Pickering Droplet-Derived Silica Microreactors with a Biomimetic Aqueous Environment for Continuous-Flow Enzymatic Reactions

Enhancing or restoring enzyme functions under cell-free conditions with good stability is typically difficult to achieve in traditional systems since the inherent conformation or structure of enzymes is highly dependent on their surroundings. Here, we describe the construction of silica microreactors with a biological-friendly aqueous environment for long-term continuous-flow enzymatic reactions.
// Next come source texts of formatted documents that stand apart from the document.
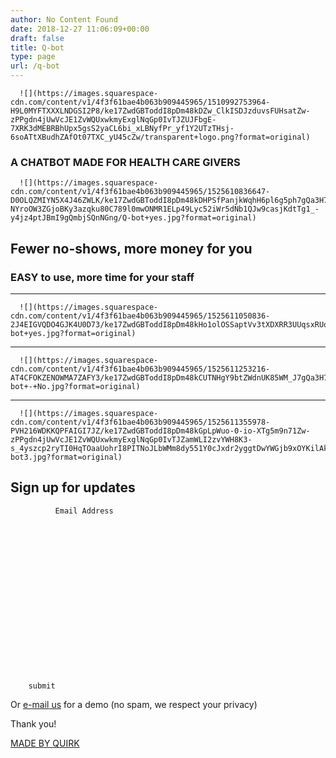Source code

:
 ```yaml
---
author: No Content Found
date: 2018-12-27 11:06:09+00:00
draft: false
title: Q-bot
type: page
url: /q-bot
---
```



  
      ![](https://images.squarespace-cdn.com/content/v1/4f3f61bae4b063b909445965/1510992753964-H9L0MYFTXXXLNDGSI2P8/ke17ZwdGBToddI8pDm48kDZw_ClkISDJzduvsFUHsatZw-zPPgdn4jUwVcJE1ZvWQUxwkmyExglNqGp0IvTJZUJFbgE-7XRK3dMEBRBhUpx5gsS2yaCL6bi_xLBNyfPr_yf1Y2UTzTHsj-6soATtXBudhZAfOt07TXC_yU45cZw/transparent+logo.png?format=original)

  



### A CHATBOT MADE FOR HEALTH CARE GIVERS


  
      ![](https://images.squarespace-cdn.com/content/v1/4f3f61bae4b063b909445965/1525610836647-D0OLQZMIYN5X4J46ZWLK/ke17ZwdGBToddI8pDm48kDHPSfPanjkWqhH6pl6g5ph7gQa3H78H3Y0txjaiv_0fDoOvxcdMmMKkDsyUqMSsMWxHk725yiiHCCLfrh8O1z4YTzHvnKhyp6Da-NYroOW3ZGjoBKy3azqku80C789l0mwONMR1ELp49Lyc52iWr5dNb1QJw9casjKdtTg1_-y4jz4ptJBmI9gQmbjSQnNGng/Q-bot+yes.jpg?format=original)

  



## Fewer no-shows, more money for you

### EASY to use, more time for your staff

* * *


  
      ![](https://images.squarespace-cdn.com/content/v1/4f3f61bae4b063b909445965/1525611050836-2J4EIGVQDO4GJK4U0D73/ke17ZwdGBToddI8pDm48kHo1olOSSaptVv3tXDXRR3UUqsxRUqqbr1mOJYKfIPR7LoDQ9mXPOjoJoqy81S2I8N_N4V1vUb5AoIIIbLZhVYxCRW4BPu10St3TBAUQYVKcmF6i5Yk7GnnRsy37FWwPsoJk8s1TEnYf6ySmearrBkIU7nXgXumf_IJGtwLo9e9i/Q-bot+yes.jpg?format=original)

  



* * *


  
      ![](https://images.squarespace-cdn.com/content/v1/4f3f61bae4b063b909445965/1525611253216-AT4CFOKZENOWMA7ZAFY3/ke17ZwdGBToddI8pDm48kCUTNHgY9btZWdnUK85WM_J7gQa3H78H3Y0txjaiv_0fDoOvxcdMmMKkDsyUqMSsMWxHk725yiiHCCLfrh8O1z5QPOohDIaIeljMHgDF5CVlOqpeNLcJ80NK65_fV7S1UZHncxJn_mpkdeFiZNgpDsJvTkrkoD1JrG7bTB2OxW9wngG2yUwjuGklw08Log3rag/Q-bot+-+No.jpg?format=original)

  



* * *


  
      ![](https://images.squarespace-cdn.com/content/v1/4f3f61bae4b063b909445965/1525611355978-PVH216WDKKQPFAIGI7JZ/ke17ZwdGBToddI8pDm48kGpLpWuo-0-io-XTg5m9n71Zw-zPPgdn4jUwVcJE1ZvWQUxwkmyExglNqGp0IvTJZamWLI2zvYWH8K3-s_4yszcp2ryTI0HqTOaaUohrI8PITNoJLbWMm8dy551Y0cJxdr2yggtDwYWGjb9xOYKilAkKMshLAGzx4R3EDFOm1kBS/Q-bot3.jpg?format=original)

  






  
    
      

## Sign up for updates


      


    

    



      



        

        

          
            


              Email Address
              
            


          

        

          

        

      



      


        submit
      



    



    
      

Or [e-](mailto:georgios@oddquirck.com)[mail](mailto:georgios@oddquirk.com)[ us](mailto:georgios@oddquirck.com) for a demo (no spam, we respect your privacy)


    

    

Thank you!


    



  






[MADE BY QUIRK](https://oddquirk.com/)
Based on a simple sol–gel growth process of the silica precursor around or within enzyme-containing Pickering droplets, biomimetic microreactors featuring an aqueous-filled-silica hybrid structure are successfully generated, which can not only ensure free enzymes with an intracellular analogous microenvironment but also significantly strengthen the operational stability against thermodynamic droplet coalescence. By packing these biomimetic microreactors into a fixed-bed reactor, continuous-flow enzymatic reactions are efficiently realized. As exemplified by the enzymatic hydrolysis kinetic resolution and transesterification reactions, this biomimetic microreactor-based continuous-flow system not only exhibited 2.57- and 4.36-fold enhancement in catalysis efficiency compared to batch experiments but also highlighted an impressive long-term durability over 700 h with negligible loss of catalytic activity. Moreover, the catalysis efficiency was demonstrated to be modulated through rationally engineering the microreactor dimensions or compactness, so that the catalytic reactions were controllable at a microscale level. This study offers exciting opportunities for building artificial microreactors with a biologically preferable environment for practical applications.